The latest upstream rpc.gssd change the way it operates when looking for credential caches. It now forks and changes uid/gid to match that of the user it is acting on behalf of. This fails to work in enforcing mode with the following inital AVC: type=AVC msg=audit(1382553437.940:526): avc: denied { setgid } for pid=3988 comm="rpc.gssd" capability=6 scontext=system_u:system_r:gssd_t:s0 tcontext=system_u:system_r:gssd_t:s0 tclass=capability I do not see a matching avc for setuid() but I suspect it would crop up as well if the code would proceed as the code now tries to setresgid() first and if successful it does a setresuid(). For some reason I see no AVC at all when I set the mode to permissive. I tested this on Fedora 19, where it would be nice to have selinux changes too, however afaik the nfs-utils change is expected to land only in Fedora 20 (which is why I am filing against F20) so if you want to change this only in F20 I guess that's fine.
I see this sequence after 'setenforce 0' ---- avc: denied { setgid } for pid=11221 comm="rpc.gssd" capability=6 scontext=system_u:system_r:gssd_t:s0 tcontext=system_u:system_r:gssd_t:s0 tclass=capability avc: denied { read } for pid=11221 comm="rpc.gssd" scontext=system_u:system_r:gssd_t:s0 tcontext=unconfined_u:unconfined_r:unconfined_t:s0-s0:c0.c1023 tclass=key avc: denied { write } for pid=11221 comm="rpc.gssd" scontext=system_u:system_r:gssd_t:s0 tcontext=unconfined_u:unconfined_r:unconfined_t:s0-s0:c0.c1023 tclass=key avc: denied { setattr } for pid=11221 comm="rpc.gssd" scontext=system_u:system_r:gssd_t:s0 tcontext=unconfined_u:unconfined_r:unconfined_t:s0-s0:c0.c1023 tclass=key ----
3c6e7b512b577a8755aa44132e501b3a62c4c5d2 adds this access to git.
I have to add other key-class related rules to make nfs work: #============= gssd_t ============== allow gssd_t unconfined_t:key { read write setattr }; allow gssd_t xdm_t:key { read write setattr }; #============= local_login_t ============== allow local_login_t gssd_t:key { read write view }; allow local_login_t xdm_t:key { read write setattr }; #============= xdm_t ============== allow xdm_t gssd_t:key { read write view }; allow sshd_t gssd_t:key read; (I am not sure whether they are really required, but related AVCs appear when logging in through 'kdm', on the console or with 'ssh')

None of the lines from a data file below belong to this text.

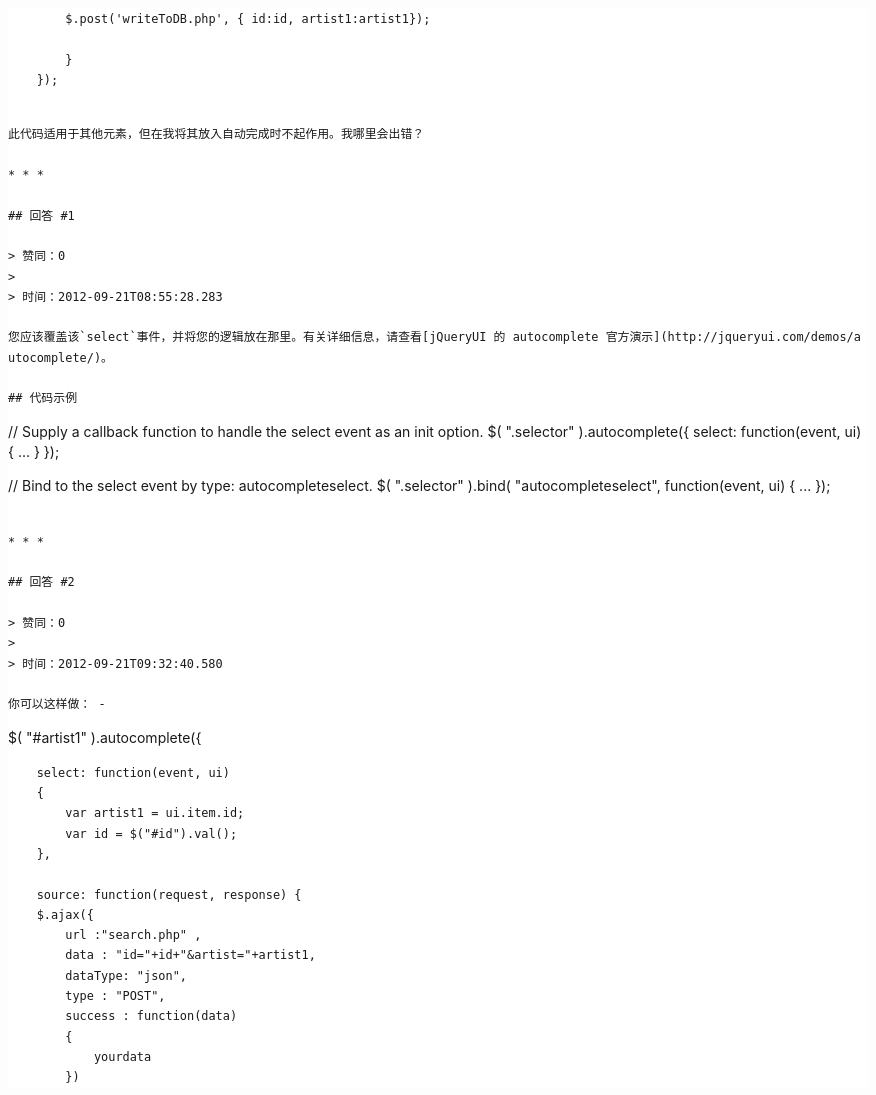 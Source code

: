             $.post('writeToDB.php', { id:id, artist1:artist1});

            }
        }); 
```

此代码适用于其他元素，但在我将其放入自动完成时不起作用。我哪里会出错？

* * *

## 回答 #1

> 赞同：0
> 
> 时间：2012-09-21T08:55:28.283

您应该覆盖该`select`事件，并将您的逻辑放在那里。有关详细信息，请查看[jQueryUI 的 autocomplete 官方演示](http://jqueryui.com/demos/autocomplete/)。

## 代码示例

```
// Supply a callback function to handle the select event as an init option.
$( ".selector" ).autocomplete({
   select: function(event, ui) { ... }
});

// Bind to the select event by type: autocompleteselect.
$( ".selector" ).bind( "autocompleteselect", function(event, ui) {
  ...
}); 
```

* * *

## 回答 #2

> 赞同：0
> 
> 时间：2012-09-21T09:32:40.580

你可以这样做： -

```
$( "#artist1" ).autocomplete({

        select: function(event, ui) 
        {
            var artist1 = ui.item.id;
            var id = $("#id").val();
        },

        source: function(request, response) {
        $.ajax({
            url :"search.php" ,
            data : "id="+id+"&artist="+artist1,
            dataType: "json",
            type : "POST",
            success : function(data)
            {
                yourdata
            })
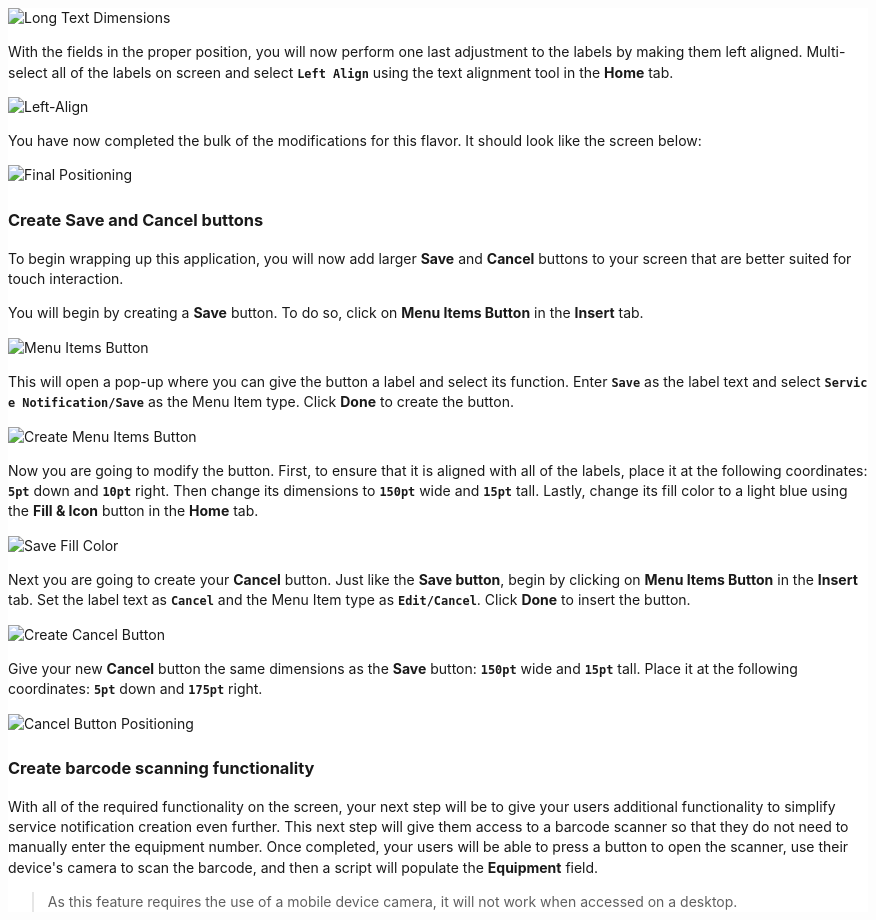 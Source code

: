 ![Long Text Dimensions](Long-Text-Dimensions.png)

With the fields in the proper position, you will now perform one last adjustment to the labels by making them left aligned. Multi-select all of the labels on screen and select **`Left Align`** using the text alignment tool in the **Home** tab.

![Left-Align](Left-Align.png)

You have now completed the bulk of the modifications for this flavor. It should look like the screen below:

![Final Positioning](Final-Positioning.png)

### Create Save and Cancel buttons
To begin wrapping up this application, you will now add larger **Save** and **Cancel** buttons to your screen that are better suited for touch interaction.

You will begin by creating a **Save** button. To do so, click on **Menu Items Button** in the **Insert** tab.

![Menu Items Button](Menu-Items-Button.png)

This will open a pop-up where you can give the button a label and select its function. Enter **`Save`** as the label text and select **`Service Notification/Save`** as the Menu Item type. Click **Done** to create the button.

![Create Menu Items Button](Create-Menu-Items-Button.png)

Now you are going to modify the button. First, to ensure that it is aligned with all of the labels, place it at the following coordinates: **`5pt`** down and **`10pt`** right. Then change its dimensions to **`150pt`** wide and **`15pt`** tall. Lastly, change its fill color to a light blue using the **Fill & Icon** button in the **Home** tab.

![Save Fill Color](Save-Fill-Color.png)

Next you are going to create your **Cancel** button. Just like the **Save button**, begin by clicking on **Menu Items Button** in the **Insert** tab. Set the label text as **`Cancel`** and the Menu Item type as **`Edit/Cancel`**. Click **Done** to insert the button.

![Create Cancel Button](Create-Cancel-Button.png)

Give your new **Cancel** button the same dimensions as the **Save** button: **`150pt`** wide and **`15pt`** tall. Place it at the following coordinates: **`5pt`** down and **`175pt`** right.

![Cancel Button Positioning](Cancel-Button-Positioning.png)

### Create barcode scanning functionality

With all of the required functionality on the screen, your next step will be to give your users additional functionality to simplify service notification creation even further. This next step will give them access to a barcode scanner so that they do not need to manually enter the equipment number. Once completed, your users will be able to press a button to open the scanner, use their device's camera to scan the barcode, and then a script will populate the **Equipment** field.
>As this feature requires the use of a mobile device camera, it will not work when accessed on a desktop.
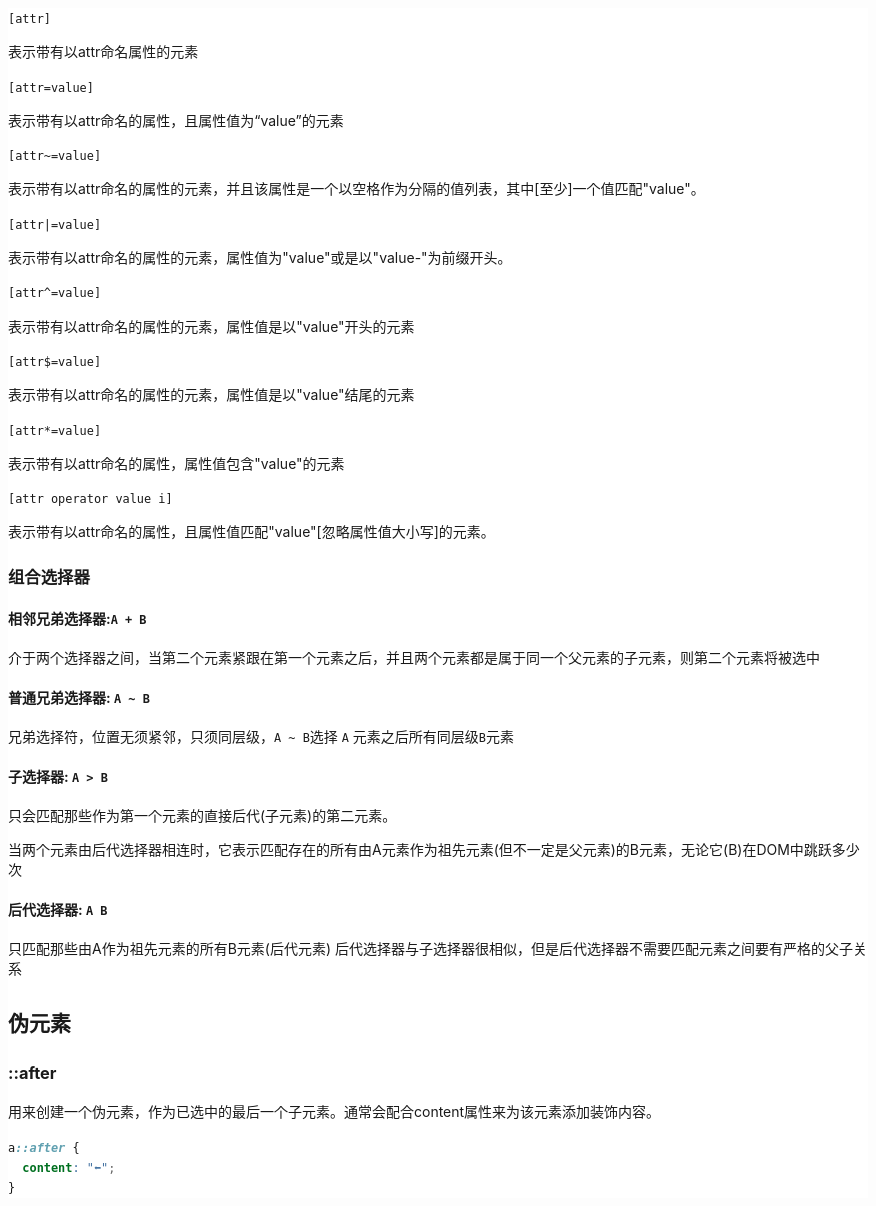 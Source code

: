 `[attr]`

表示带有以attr命名属性的元素

`[attr=value]`

表示带有以attr命名的属性，且属性值为“value”的元素

`[attr~=value]`

表示带有以attr命名的属性的元素，并且该属性是一个以空格作为分隔的值列表，其中[至少]一个值匹配"value"。

`[attr|=value]`

表示带有以attr命名的属性的元素，属性值为"value"或是以"value-"为前缀开头。

`[attr^=value]`

表示带有以attr命名的属性的元素，属性值是以"value"开头的元素

`[attr$=value]`

表示带有以attr命名的属性的元素，属性值是以"value"结尾的元素

`[attr*=value]`

表示带有以attr命名的属性，属性值包含"value"的元素

`[attr operator value i]`

表示带有以attr命名的属性，且属性值匹配"value"[忽略属性值大小写]的元素。

### 组合选择器

#### 相邻兄弟选择器:`A + B`

介于两个选择器之间，当第二个元素紧跟在第一个元素之后，并且两个元素都是属于同一个父元素的子元素，则第二个元素将被选中

#### 普通兄弟选择器: `A ~ B`

兄弟选择符，位置无须紧邻，只须同层级，`A ~ B`选择 `A` 元素之后所有同层级`B`元素

#### 子选择器: `A > B`

只会匹配那些作为第一个元素的直接后代(子元素)的第二元素。

当两个元素由后代选择器相连时，它表示匹配存在的所有由A元素作为祖先元素(但不一定是父元素)的B元素，无论它(B)在DOM中跳跃多少次

#### 后代选择器: `A B`

只匹配那些由A作为祖先元素的所有B元素(后代元素) 后代选择器与子选择器很相似，但是后代选择器不需要匹配元素之间要有严格的父子关系

## 伪元素

### ::after

用来创建一个伪元素，作为已选中的最后一个子元素。通常会配合content属性来为该元素添加装饰内容。

```css
a::after {
  content: "⬅️";
}
```
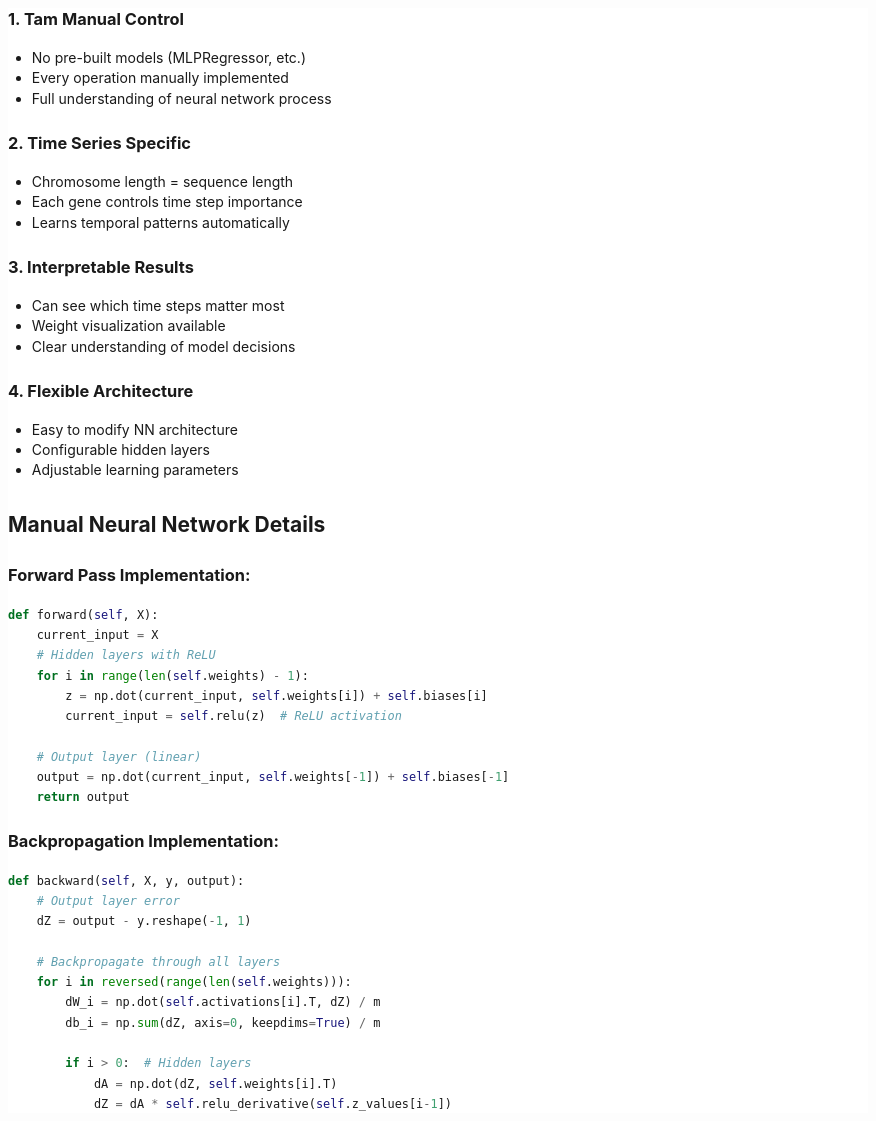 ### 1. **Tam Manual Control**
- No pre-built models (MLPRegressor, etc.)
- Every operation manually implemented
- Full understanding of neural network process

### 2. **Time Series Specific**
- Chromosome length = sequence length
- Each gene controls time step importance
- Learns temporal patterns automatically

### 3. **Interpretable Results**
- Can see which time steps matter most
- Weight visualization available
- Clear understanding of model decisions

### 4. **Flexible Architecture**
- Easy to modify NN architecture
- Configurable hidden layers
- Adjustable learning parameters

## Manual Neural Network Details

### Forward Pass Implementation:
```python
def forward(self, X):
    current_input = X
    # Hidden layers with ReLU
    for i in range(len(self.weights) - 1):
        z = np.dot(current_input, self.weights[i]) + self.biases[i]
        current_input = self.relu(z)  # ReLU activation
    
    # Output layer (linear)
    output = np.dot(current_input, self.weights[-1]) + self.biases[-1]
    return output
```

### Backpropagation Implementation:
```python
def backward(self, X, y, output):
    # Output layer error
    dZ = output - y.reshape(-1, 1)
    
    # Backpropagate through all layers
    for i in reversed(range(len(self.weights))):
        dW_i = np.dot(self.activations[i].T, dZ) / m
        db_i = np.sum(dZ, axis=0, keepdims=True) / m
        
        if i > 0:  # Hidden layers
            dA = np.dot(dZ, self.weights[i].T)
            dZ = dA * self.relu_derivative(self.z_values[i-1])
```
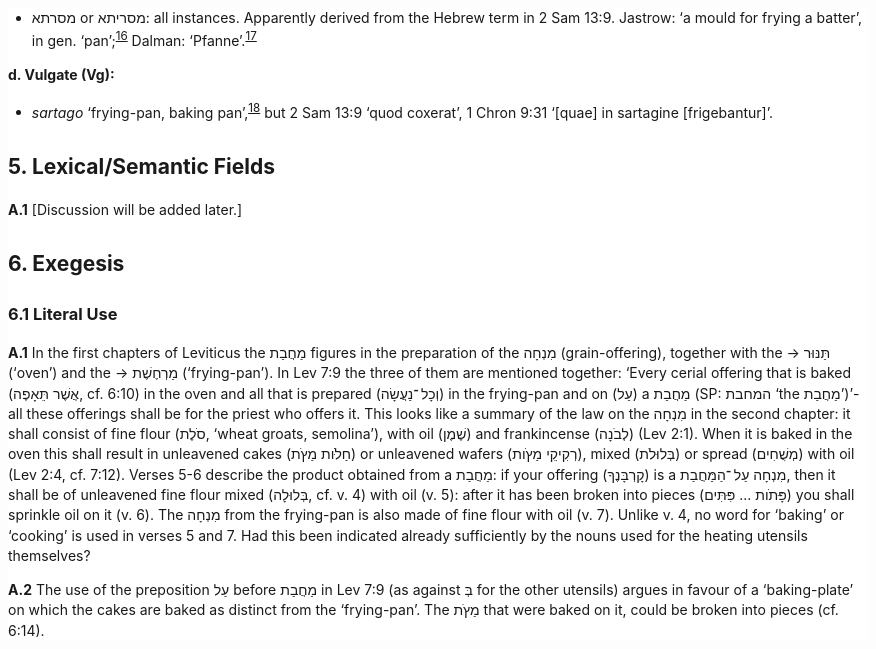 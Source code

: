 * <span dir="rtl">מסרתא</span> or <span dir="rtl">מסריתא</span>: all instances. Apparently derived from the Hebrew term in 2 Sam 13:9. Jastrow: ‘a mould for frying a batter’, in 
gen. ‘pan’;<sup id="fnref:16"><a href="#footnote" data-toggle="modal" onclick="show_modal('fn:16')">16</a></sup> Dalman: ‘Pfanne’.<sup id="fnref:17"><a href="#footnote" data-toggle="modal" onclick="show_modal('fn:17')">17</a></sup> 


<b>d.  Vulgate (Vg):</b>  

* <i>sartago</i> ‘frying-pan, baking pan’,<sup id="fnref:18"><a href="#footnote" data-toggle="modal" onclick="show_modal('fn:18')">18</a></sup> but 2 Sam 13:9 ‘quod coxerat’, 1 Chron 9:31 ‘[quae] in sartagine [frigebantur]’.


## 5. Lexical/Semantic Fields

<b>A.1</b> 
[Discussion will be added later.]


## 6. Exegesis

### <span id="Lit">6.1 Literal Use</span>

<b>A.1</b>
In the first chapters of 
Leviticus the <span dir="rtl">מַחֲבַת</span> figures in the preparation of the <span dir="rtl">מִנְחָה</span>  (grain-offering), together with the → <span dir="rtl">תַּנּוּר</span>  (‘oven’) and the → <span dir="rtl">מַרְחֶשֶׁת</span> (‘frying-pan’). In Lev 7:9 the three of them are mentioned together: ‘Every cerial offering that is baked (<span dir="rtl">תֵּאָפֶה</span> <span dir="rtl">אֲשֶׁר</span>, cf. 6:10) in the oven and all that is prepared (<span dir="rtl">וְכָל&thinsp;־נַעֲשָׂה</span>) in the frying-pan and on (<span dir="rtl">עַל</span>) a <span dir="rtl">מַחֲבַת</span> (SP: <span dir="rtl">המחבת</span> ‘the <span dir="rtl">מַחֲבַת</span>’)’- all these offerings shall be for the priest who offers it. This looks like a summary of the law on the <span dir="rtl">מִנְחָה</span> in the second chapter: it shall consist of fine flour (<span dir="rtl">סֹלֶת</span>, ‘wheat groats, semolina’), with oil (<span dir="rtl">שֶׁמֶן</span>) and frankincense (<span dir="rtl">לְבֹנָה</span>) (Lev 2:1). When it is baked in the oven this shall result 
in unleavened cakes (<span dir="rtl">מַץֹת</span> <span dir="rtl">חַלּׂות</span>) or unleavened wafers (<span dir="rtl">מַץׂות</span> <span dir="rtl">רְקִיקֵי</span>), mixed (<span dir="rtl">בְּלוּלׂת</span>) or spread (<span dir="rtl">מְשֻׁחִים</span>) with oil (Lev 2:4, cf. 7:12). Verses 5-6 describe the product obtained from a <span dir="rtl">מַחֲבַת</span>: if your offering (<span dir="rtl">קָרְבָּנֶךָ</span>) is a <span dir="rtl">עַל&thinsp;־הַמַּחֲבַת</span> <span dir="rtl">מִנְחָה</span>, then it shall be of unleavened fine flour mixed (<span dir="rtl">בְּלוּלָה</span>, cf. v. 4) with oil (v. 5): after it has been broken 
into pieces (<span dir="rtl">פִּּתִּים</span> ... <span dir="rtl">פָּּתׂות</span>) you shall sprinkle oil on it (v. 6). The <span dir="rtl">מִנְחָה</span> from the frying-pan is also made of fine flour with oil (v. 7). Unlike 
v. 4, no word for ‘baking’ or ‘cooking’ is used 
in verses 5 and 7. Had this been indicated already 
sufficiently by the nouns used for the heating 
utensils themselves? 

<b>A.2</b>
The use of the 
preposition <span dir="rtl">עַל</span>  before <span dir="rtl">מַחֲבַת</span> in Lev 7:9 (as against <span dir="rtl">בְּ</span>  for the other utensils) argues in favour of a ‘baking-plate’ on which the cakes are baked as distinct from the ‘frying-pan’. The <span dir="rtl">מַץֹת</span>  that were baked on it, could be broken into pieces (cf. 6:14).


[^1]: So e.g. Gesenius & Roediger, <i>TPC</i>, 443; Fürst & Ryssel, <i>HCHAT</i>, Bd. 1, 374; <i>GB</i>, 412; Klein,  <i>CEDHL</i>, 207.
[^2]: Leslau, <i>CDG</i>, 257.
[^3]: Suggested by Lewy, <i>WTM</i>,Bd. 2, 13.
[^4]: Thus already Gesenius & Roediger, <i>TPC</i>, 444a.
[^5]: Lane,<i></i>AEL</i>, 496-7; Kazimirski, <i>DAF</i>, 363-4; Dozy, <i>SDA</i>, 239-242.
[^6]: Kazimirski, <i>DAF</i>, 364.
[^7]: Barthélemy, <i>DAFA</i>, 141.
[^8]: Cf. Dalman, <i>AuS</i>, Bd. 4, 42.
[^9]: See also <i>AuS</i>, Bd. 7, 211; Forbes, <i>SAT</i>, vol. 6, 63.
[^10]: Men. XI.3; Mid. I.4, cf. Tam. I.3 - <i>AuS</i>, Bd. 4, 42, cf. 66.
[^11]: Men. V.8, Sifra, 11a, cf. Ezek 4:3! - <i>AuS</i>, Bd. 4, 42.
[^12]: <i>GELS</i>, 678a.
[^13]: Brockelmann, <i>LS</i>, 268.
[^14]: Payne Smith, <i>TS</i>, 1431.
[^15]: Payne Smith (Margoliouth), <i>CSD</i>, 167b.
[^16]: Jastrow,  <i>DTT</i>, 812a.
[^17]: Dalman, <i>ANHT</i>, 244b.
[^18]: Lewis & Short, <i>LD</i>, 1632.
[^19]: Kelso, <i>CVOT</i>, 23.
[^20]: Cf. De Vaux, <i>IAT</i>, t. 1, 306-09, a.o.
[^21]: Milgrom 1991, 399-400.
[^22]: Thus De Vaux, <i>IAT</i>, t. 1, 297-298.
[^23]: Cf. Viberg 2007, 182-207.
[^24]: Cooke 1936, 51, cf. Zimmerli 1969, 114: ‘Aus den Haushaltsgeräten herausgegriffen’.
[^25]: Zimmerli 1969, 114.
[^26]: E.g. Dalman, <i>AuS</i>, Bd. 1.D, 39-73.
[^27]: Honeyman 1939, 11.
[^28]: Kelso, <i>CVOT</i>, 51.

Miroslav I think for now in F20 we should just give everyone full access to all key rings and rely on DAC for separation, until we get a sane way to handle this. allow domain domain:key manage_key_perms; I have no idea why these rules above make sense. Key rings should by default get labeled with user types, not random service types.
Ok. Added. #!!!! This avc is allowed in the current policy allow gssd_t unconfined_t:key { read write setattr };
commit 95980bb9fe3c2b945670f0b1a3163d9a07280c11 Author: Miroslav Grepl <mgrepl> Date: Mon Jan 13 10:01:04 2014 +0100 Allow also setgid cap for rpc.gssd commit 2693e85a11b1d98ef1723401038fbcfc0b05f311 Author: Miroslav Grepl <mgrepl> Date: Mon Jan 13 08:41:31 2014 +0100 Add give everyone full access to all key rings
selinux-policy-3.12.1-116.fc20 has been submitted as an update for Fedora 20. https://admin.fedoraproject.org/updates/selinux-policy-3.12.1-116.fc20
Package selinux-policy-3.12.1-116.fc20: * should fix your issue, * was pushed to the Fedora 20 testing repository, * should be available at your local mirror within two days. Update it with: # su -c 'yum update --enablerepo=updates-testing selinux-policy-3.12.1-116.fc20' as soon as you are able to. Please go to the following url: https://admin.fedoraproject.org/updates/FEDORA-2014-0806/selinux-policy-3.12.1-116.fc20 then log in and leave karma (feedback).
selinux-policy-3.12.1-116.fc20 has been pushed to the Fedora 20 stable repository. If problems still persist, please make note of it in this bug report.